So many Lebanese pastries rely on orange blossom syrup for flavor, for fragrance. And though the syrup is truly simple in its method and short ingredient list, there are a few different approaches to it: some with more sugar than water, longer or shorter cooking times, a mix of rosewater and orange blossom water, or one or the other.
I’ve tried it all, and there is no distinct hierarchy in terms of what works best. The important tip to remember about this syrup (called attar, AH-tar, in Arabic) is that its temperature matters–a lot–when it’s poured over pastry. My rule of thumb is cold syrup over hot pastry, because I like to eat my pastry hot from the oven. But you could let the pastry cool and then pour hot syrup over the cooled pastry. The one thing to be avoided is hot over hot, or cool over cool—neither will allow for the syrup to adequately infuse into the pastry, and soak in properly. What we’re after is a marriage, a union, of syrup and pastry.
Once you make simple syrup a time or two, you’ll get to know your own taste for how much flower water and lemon juice to add. This depends on the potency of the flower water; I always err on the side of conservative amounts of flower water. Then taste, and add more if the syrup needs it.

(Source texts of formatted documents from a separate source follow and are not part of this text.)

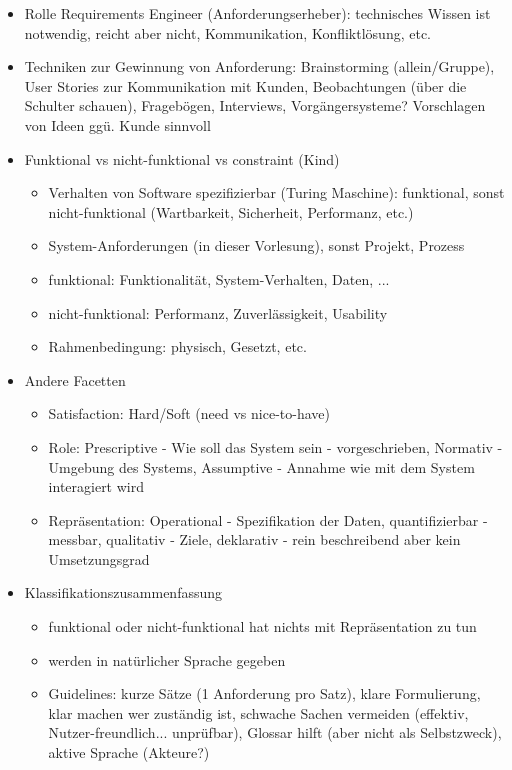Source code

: \documentclass[paper=a4, fontsize=11pt]{scrartcl} %
\numberwithin{equation}{section} %
\numberwithin{figure}{section} %
\numberwithin{table}{section} %
\begin{document}
\begin{itemize}
  \item Rolle Requirements Engineer (Anforderungserheber): technisches Wissen ist notwendig, reicht aber nicht, Kommunikation, Konfliktlösung, etc.
  \item Techniken zur Gewinnung von Anforderung: Brainstorming (allein/Gruppe), User Stories zur Kommunikation mit Kunden, Beobachtungen (über die Schulter schauen), Fragebögen, Interviews, Vorgängersysteme? Vorschlagen von Ideen ggü. Kunde sinnvoll
  \item Funktional vs nicht-funktional vs constraint (Kind)
  \begin{itemize}
    \item Verhalten von Software spezifizierbar (Turing Maschine): funktional, sonst nicht-funktional (Wartbarkeit, Sicherheit, Performanz, etc.)
    \item System-Anforderungen (in dieser Vorlesung), sonst Projekt, Prozess
    \item funktional: Funktionalität, System-Verhalten, Daten, ...
    \item nicht-funktional: Performanz, Zuverlässigkeit, Usability
    \item Rahmenbedingung: physisch, Gesetzt, etc.
  \end{itemize}
  \item Andere Facetten
  \begin{itemize}
    \item Satisfaction: Hard/Soft (need vs nice-to-have)
    \item Role: Prescriptive - Wie soll das System sein - vorgeschrieben, Normativ - Umgebung des Systems, Assumptive - Annahme wie mit dem System interagiert wird
    \item Repräsentation: Operational - Spezifikation der Daten, quantifizierbar - messbar, qualitativ - Ziele, deklarativ - rein beschreibend aber kein Umsetzungsgrad
  \end{itemize}
  \item Klassifikationszusammenfassung
  \begin{itemize}
    \item funktional oder nicht-funktional hat nichts mit Repräsentation zu tun
    \item werden in natürlicher Sprache gegeben
    \item Guidelines: kurze Sätze (1 Anforderung pro Satz), klare Formulierung, klar machen wer zuständig ist, schwache Sachen vermeiden (effektiv, Nutzer-freundlich... unprüfbar), Glossar hilft (aber nicht als Selbstzweck), aktive Sprache (Akteure?)

\end{itemize}
\end{itemize}
\end{document}
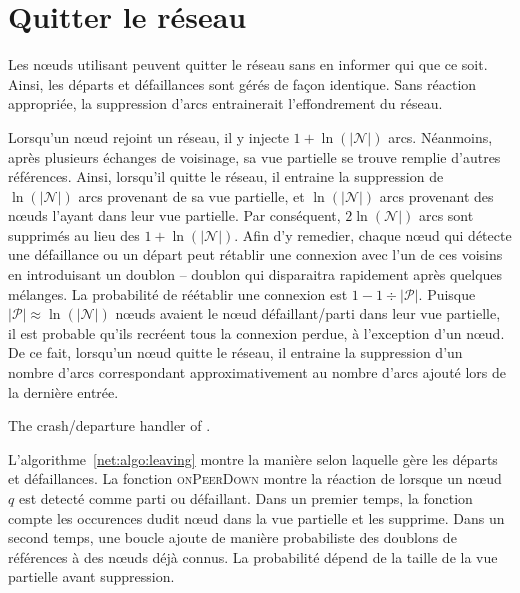 \section{Quitter le réseau}
\label{net:sec:leaving}

Les nœuds utilisant \SPRAY peuvent quitter le réseau sans en informer qui que ce
soit. Ainsi, les départs et défaillances sont gérés de façon identique. Sans
réaction appropriée, la suppression d'arcs entrainerait l'effondrement du
réseau.

Lorsqu'un nœud rejoint un réseau, il y injecte $1+\ln(|\mathcal{N}|)$
arcs. Néanmoins, après plusieurs échanges de voisinage, sa vue partielle se
trouve remplie d'autres références. Ainsi, lorsqu'il quitte le réseau, il
entraine la suppression de $\ln(|\mathcal{N}|)$ arcs provenant de sa vue
partielle, et $\ln(|\mathcal{N}|)$ arcs provenant des nœuds l'ayant dans leur
vue partielle. Par conséquent, $2\ln(\mathcal{N}|)$ arcs sont supprimés au lieu
des $1+\ln(|\mathcal{N}|)$. Afin d'y remedier, chaque nœud qui détecte une
défaillance ou un départ peut rétablir une connexion avec l'un de ces voisins en
introduisant un doublon -- doublon qui disparaitra rapidement après quelques
mélanges. La probabilité de réétablir une connexion est
$1-1\div{|\mathcal{P}|}$. Puisque ${|\mathcal{P}|}\approx \ln(|\mathcal{N}|)$
nœuds avaient le nœud défaillant/parti dans leur vue partielle, il est probable
qu'ils recréent tous la connexion perdue, à l'exception d'un nœud. De ce fait,
lorsqu'un nœud quitte le réseau, il entraine la suppression d'un nombre d'arcs
correspondant approximativement au nombre d'arcs ajouté lors de la dernière
entrée.

\begin{algorithm}[h]
  
  \caption{\label{net:algo:leaving}The crash/departure handler of \SPRAY.}
\end{algorithm}

L'algorithme~\ref{net:algo:leaving} montre la manière selon laquelle \SPRAY gère
les départs et défaillances. La fonction \textsc{onPeerDown} montre la réaction
de \SPRAY lorsque un nœud $q$ est detecté comme parti ou défaillant. Dans un
premier temps, la fonction compte les occurences dudit nœud dans la vue
partielle et les supprime. Dans un second temps, une boucle ajoute de manière
probabiliste des doublons de références à des nœuds déjà connus. La probabilité
dépend de la taille de la vue partielle avant suppression.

For our knafeh, and also for our baklawa, tradition in my neck of the woods calls for mazaher, or orange blossom water, and not for rosewater in flavoring our syrup.
- 1½ cups sugar
- ¾ cup water
- 1 tablespoon lemon juice
- 1½ teaspoons mazaher, orange blossom water
- In a small heavy saucepan, combine sugar, water and lemon juice and bring to a boil over medium high heat. Reduce heat to low and simmer for 5 minutes. Add the mazaher, pour into a heatproof container and refrigerate to cool completely.